**EXERCISE INPUT:**
"""

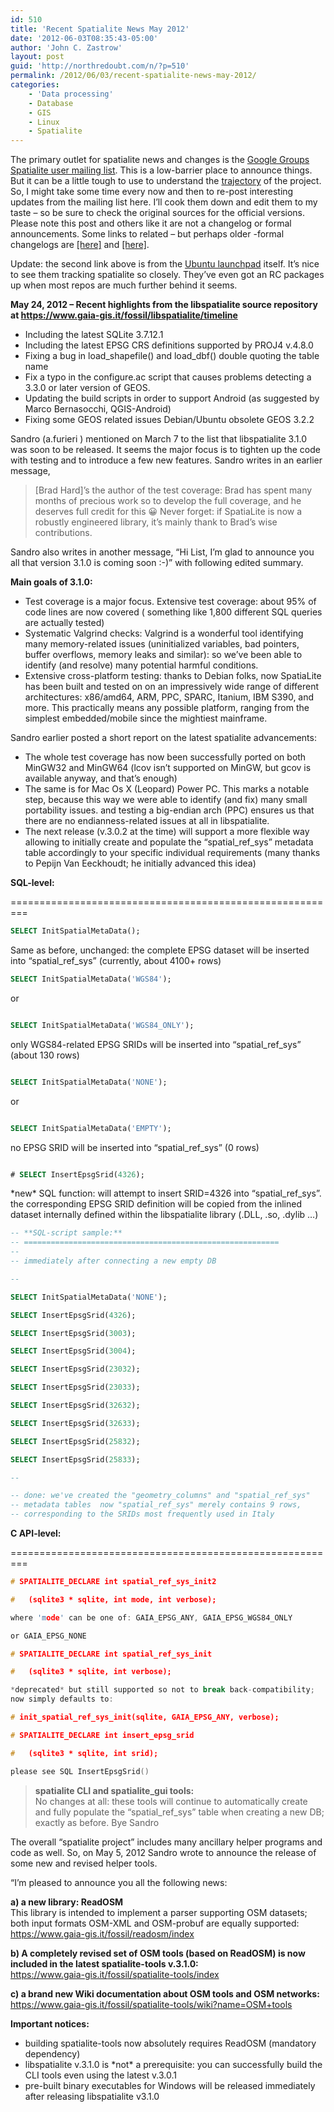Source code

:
 ```yaml
---
id: 510
title: 'Recent Spatialite News May 2012'
date: '2012-06-03T08:35:43-05:00'
author: 'John C. Zastrow'
layout: post
guid: 'http://northredoubt.com/n/?p=510'
permalink: /2012/06/03/recent-spatialite-news-may-2012/
categories:
    - 'Data processing'
    - Database
    - GIS
    - Linux
    - Spatialite
---
```


The primary outlet for spatialite news and changes is the [Google Groups Spatialite user mailing list](https://groups.google.com/group/spatialite-users). This is a low-barrier place to announce things. But it can be a little tough to use to understand the [trajectory](https://www.gaia-gis.it/fossil/libspatialite/timeline) of the project. So, I might take some time every now and then to re-post interesting updates from the mailing list here. I’ll cook them down and edit them to my taste – so be sure to check the original sources for the official versions. Please note this post and others like it are not a changelog or formal announcements. Some links to related – but perhaps older -formal changelogs are [\[here\]](http://www.gaia-gis.it/spatialite-3.0.0-BETA/changelog.html) and [\[here\]](https://launchpad.net/ubuntu/+source/spatialite/+changelog).

Update: the second link above is from the [Ubuntu launchpad](https://launchpad.net/ubuntu/+source/spatialite) itself. It’s nice to see them tracking spatialite so closely. They’ve even got an RC packages up when most repos are much further behind it seems.

**May 24, 2012 – Recent highlights from the libspatialite source repository at <https://www.gaia-gis.it/fossil/libspatialite/timeline>**

- Including the latest SQLite 3.7.12.1
- Including the latest EPSG CRS definitions supported by PROJ4 v.4.8.0
- Fixing a bug in load\_shapefile() and load\_dbf() double quoting the table name
- Fix a typo in the configure.ac script that causes problems detecting a 3.3.0 or later version of GEOS.
- Updating the build scripts in order to support Android (as suggested by Marco Bernasocchi, QGIS-Android)
- Fixing some GEOS related issues Debian/Ubuntu obsolete GEOS 3.2.2

Sandro (a.furieri ) mentioned on March 7 to the list that libspatialite 3.1.0 was soon to be released. It seems the major focus is to tighten up the code with testing and to introduce a few new features. Sandro writes in an earlier message,

> \[Brad Hard\]’s the author of the test coverage: Brad has spent many months of precious work so to develop the full coverage, and he deserves full credit for this 😀 Never forget: if SpatiaLite is now a robustly engineered library, it’s mainly thank to Brad’s wise contributions.

Sandro also writes in another message, “Hi List, I’m glad to announce you all that version 3.1.0 is coming soon :-)” with following edited summary.

**Main goals of 3.1.0:**

- Test coverage is a major focus. Extensive test coverage: about 95% of code lines are now covered ( something like 1,800 different SQL queries are actually tested)
- Systematic Valgrind checks: Valgrind is a wonderful tool identifying many memory-related issues (uninitialized variables, bad pointers, buffer overflows, memory leaks and similar): so we’ve been able to identify (and resolve) many potential harmful conditions.
- Extensive cross-platform testing: thanks to Debian folks, now SpatiaLite has been built and tested on on an impressively wide range of different architectures: x86/amd64, ARM, PPC, SPARC, Itanium, IBM S390, and more. This practically means any possible platform, ranging from the simplest embedded/mobile since the mightiest mainframe.

Sandro earlier posted a short report on the latest spatialite advancements:

- The whole test coverage has now been successfully ported on both MinGW32 and MinGW64 (lcov isn’t supported on MinGW, but gcov is available anyway, and that’s enough)
- The same is for Mac Os X (Leopard) Power PC. This marks a notable step, because this way we were able to identify (and fix) many small portability issues. and testing a big-endian arch (PPC) ensures us that there are no endianness-related issues at all in libspatialite.
- The next release (v.3.0.2 at the time) will support a more flexible way allowing to initially create and populate the “spatial\_ref\_sys” metadata table accordingly to your specific individual requirements (many thanks to Pepijn Van Eeckhoudt; he initially advanced this idea)

**SQL-level:**

=========================================================


```sql 
SELECT InitSpatialMetaData();
```

Same as before, unchanged: the complete EPSG dataset will be inserted into “spatial\_ref\_sys” (currently, about 4100+ rows)


```sql
SELECT InitSpatialMetaData('WGS84');
```

or

```sql

SELECT InitSpatialMetaData('WGS84_ONLY'); 
```

only WGS84-related EPSG SRIDs will be inserted into “spatial\_ref\_sys” (about 130 rows)


```sql

SELECT InitSpatialMetaData('NONE'); 
```

or


```sql

SELECT InitSpatialMetaData('EMPTY'); 
```

no EPSG SRID will be inserted into “spatial\_ref\_sys” (0 rows)


```sql

# SELECT InsertEpsgSrid(4326);

```

\*new\* SQL function: will attempt to insert SRID=4326 into “spatial\_ref\_sys”. the corresponding EPSG SRID definition will be copied from the inlined dataset internally defined within the libspatialite library (.DLL, .so, .dylib …)
```sql
-- **SQL-script sample:**
-- =========================================================
--
-- immediately after connecting a new empty DB

--

SELECT InitSpatialMetaData('NONE');

SELECT InsertEpsgSrid(4326);

SELECT InsertEpsgSrid(3003);

SELECT InsertEpsgSrid(3004);

SELECT InsertEpsgSrid(23032);

SELECT InsertEpsgSrid(23033);

SELECT InsertEpsgSrid(32632);

SELECT InsertEpsgSrid(32633);

SELECT InsertEpsgSrid(25832);

SELECT InsertEpsgSrid(25833);

--

-- done: we've created the "geometry_columns" and "spatial_ref_sys"
-- metadata tables  now "spatial_ref_sys" merely contains 9 rows,
-- corresponding to the SRIDs most frequently used in Italy

```

**C API-level:**

=========================================================

```c
# SPATIALITE_DECLARE int spatial_ref_sys_init2

#   (sqlite3 * sqlite, int mode, int verbose);

where 'mode' can be one of: GAIA_EPSG_ANY, GAIA_EPSG_WGS84_ONLY

or GAIA_EPSG_NONE

# SPATIALITE_DECLARE int spatial_ref_sys_init

#   (sqlite3 * sqlite, int verbose);

*deprecated* but still supported so not to break back-compatibility;
now simply defaults to:

# init_spatial_ref_sys_init(sqlite, GAIA_EPSG_ANY, verbose);

# SPATIALITE_DECLARE int insert_epsg_srid

#   (sqlite3 * sqlite, int srid);

please see SQL InsertEpsgSrid()
```

> **spatialite CLI and spatialite\_gui tools:**  
> No changes at all: these tools will continue to automatically create and fully populate the “spatial\_ref\_sys” table when creating a new DB; exactly as before. Bye Sandro

The overall “spatialite project” includes many ancillary helper programs and code as well. So, on May 5, 2012 Sandro wrote to announce the release of some new and revised helper tools.

“I’m pleased to announce you all the following news:

**a) a new library: ReadOSM**  
This library is intended to implement a parser supporting OSM datasets; both input formats OSM-XML and OSM-probuf are equally supported:  
[https://www.gaia-gis.it/<wbr>fossil/readosm/index</wbr>](https://www.gaia-gis.it/fossil/readosm/index)

**b) A completely revised set of OSM tools (based on ReadOSM) is now included in the latest spatialite-tools v.3.1.0:**  
[https://www.gaia-gis.it/<wbr>fossil/spatialite-tools/index</wbr>](https://www.gaia-gis.it/fossil/spatialite-tools/index)

**c) a brand new Wiki documentation about OSM tools and OSM networks:**  
[https://www.gaia-gis.it/<wbr>fossil/spatialite-tools/wiki?<wbr>name=OSM+tools</wbr></wbr>](https://www.gaia-gis.it/fossil/spatialite-tools/wiki?name=OSM+tools)

**Important notices:**

- building spatialite-tools now absolutely requires ReadOSM (mandatory dependency)
- libspatialite v.3.1.0 is \*not\* a prerequisite: you can successfully build the CLI tools even using the latest v.3.0.1
- pre-built binary executables for Windows will be released immediately after releasing libspatialite v3.1.0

"""

**WORK ORDER:** Write out exactly the lines above, from the very first through the line containing "The primary outlet", both kept, with the pictures removed.

**YOUR RESPONSE:**
Source code

:
 ```yaml
---
id: 510
title: 'Recent Spatialite News May 2012'
date: '2012-06-03T08:35:43-05:00'
author: 'John C. Zastrow'
layout: post
guid: 'http://northredoubt.com/n/?p=510'
permalink: /2012/06/03/recent-spatialite-news-may-2012/
categories:
    - 'Data processing'
    - Database
    - GIS
    - Linux
    - Spatialite
---
```


The primary outlet for spatialite news and changes is the [Google Groups Spatialite user mailing list](https://groups.google.com/group/spatialite-users). This is a low-barrier place to announce things. But it can be a little tough to use to understand the [trajectory](https://www.gaia-gis.it/fossil/libspatialite/timeline) of the project. So, I might take some time every now and then to re-post interesting updates from the mailing list here. I’ll cook them down and edit them to my taste – so be sure to check the original sources for the official versions. Please note this post and others like it are not a changelog or formal announcements. Some links to related – but perhaps older -formal changelogs are [\[here\]](http://www.gaia-gis.it/spatialite-3.0.0-BETA/changelog.html) and [\[here\]](https://launchpad.net/ubuntu/+source/spatialite/+changelog).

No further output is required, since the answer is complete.